The types of folates used during the development of resistance to methotrexate have been suggested to play an important role in the mechanisms of established resistance. In this study, effects of reduced and oxidized folates on the development of resistance to a thymidylate synthase (TS) inhibitor, N10-propargyl-5, 8-dideazafolic acid (CB3717), were examined in the human leukemia cell line MOLT-3. MOLT-3 cells were made resistant to CB3717 by soft-agar cloning in RPMI-1640 medium with either pteroylglutamic acid (PGA) or a more physiological folate (10 nM leucovorin). A 40-fold CB3717-resistant subline developed in PGA (MOLT-3/CB3717(40)-PGA) showed amplification of the TS gene with a concomitant increased level in the gene expression.

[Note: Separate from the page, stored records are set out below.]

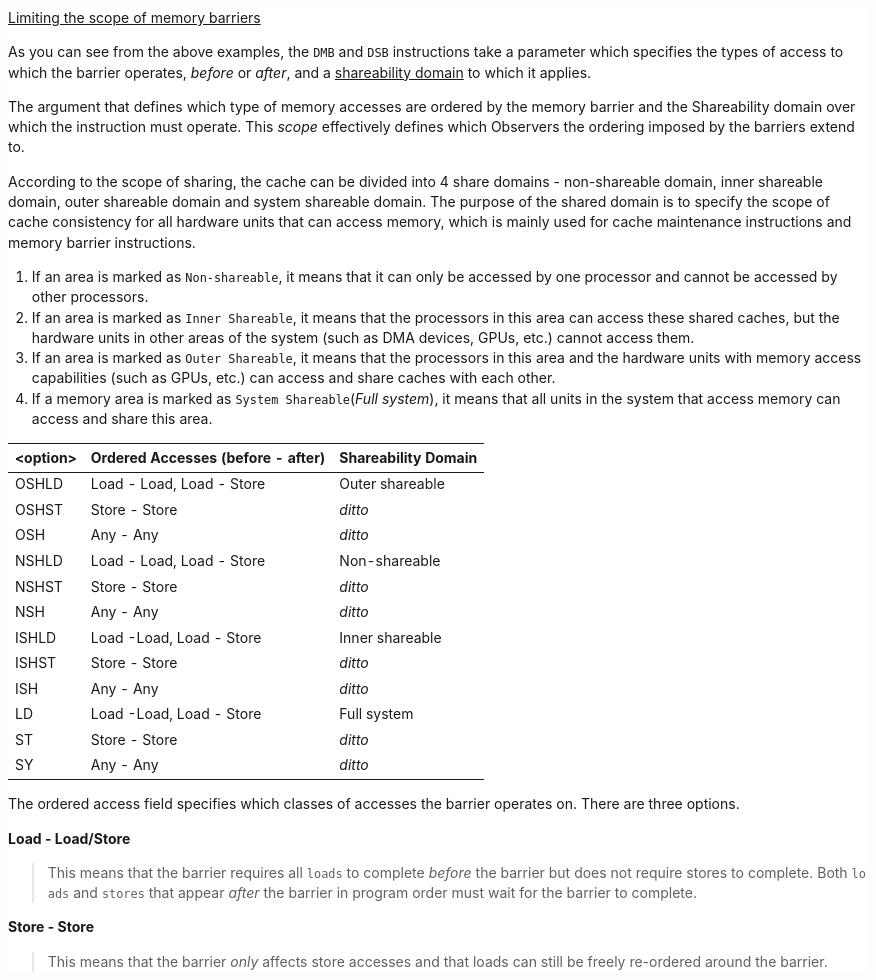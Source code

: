 [Limiting the scope of memory barriers](https://developer.arm.com/documentation/102336/latest/Limiting-the-scope-of-memory-barriers)

As you can see from the above examples, the `DMB` and `DSB` instructions take a parameter which specifies the types of access to which the barrier operates, *before* or *after*, and a [shareability domain](./a64-memory-ordering.md) to which it applies.

The argument that defines which type of memory accesses are ordered by the memory barrier and the Shareability domain over which the instruction must operate. This *scope* effectively defines which Observers the ordering imposed by the barriers extend to.

According to the scope of sharing, the cache can be divided into 4 share domains - non-shareable domain, inner shareable domain, outer shareable domain and system shareable domain. The purpose of the shared domain is to specify the scope of cache consistency for all hardware units that can access memory, which is mainly used for cache maintenance instructions and memory barrier instructions.

1. If an area is marked as `Non-shareable`, it means that it can only be accessed by one processor and cannot be accessed by other processors.
2. If an area is marked as `Inner Shareable`, it means that the processors in this area can access these shared caches, but the hardware units in other areas of the system (such as DMA devices, GPUs, etc.) cannot access them.
3. If an area is marked as `Outer Shareable`, it means that the processors in this area and the hardware units with memory access capabilities (such as GPUs, etc.) can access and share caches with each other.
4. If a memory area is marked as `System Shareable`(*Full system*), it means that all units in the system that access memory can access and share this area.

<option\> | Ordered Accesses (before - after) | Shareability Domain
---------|-----------------------------------|--------------------
OSHLD    | Load - Load, Load - Store         | Outer shareable
OSHST    | Store - Store                     | *ditto*
OSH      | Any - Any                         | *ditto*
NSHLD    | Load - Load, Load - Store         | Non-shareable
NSHST    | Store - Store                     | *ditto*
NSH      | Any - Any                         | *ditto*
ISHLD    | Load -Load, Load - Store          | Inner shareable
ISHST    | Store - Store                     | *ditto*
ISH      | Any - Any                         | *ditto*
LD       | Load -Load, Load - Store          | Full system
ST       | Store - Store                     | *ditto*
SY       | Any - Any                         | *ditto*

The ordered access field specifies which classes of accesses the barrier operates on. There are three options.

**Load - Load/Store**

> This means that the barrier requires all `loads` to complete *before* the barrier but does not require stores to complete.
> Both `loads` and `stores` that appear *after* the barrier in program order must wait for the barrier to complete.

**Store - Store**

> This means that the barrier *only* affects store accesses and that loads can still be freely re-ordered around the barrier.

A 200-fold CB3717-resistant subline (MOLT-3/CB3717(200)-PGA), which was derived from MOLT-3/CB3717(40)-PGA, showed further enhancement of amplification of the TS gene. In contrast, even a 200-fold CB3717-resistant subline developed in leucovorin (MOLT-3/CB3717(200)-LV) showed neither amplification nor overexpression of the TS gene. Both MOLT-3/CB3717(200)-PGA and MOLT-3/CB3717(200)-LV cells showed decreased membrane transport of PGA as well as methotrexate. These results suggest that the types of folates used during the development of CB3717 resistance may play a role in resistance, and that impaired transport of PGA, in CB3717-resistant MOLT-3 cells developed in PGA, might have accelerated amplification of the TS gene.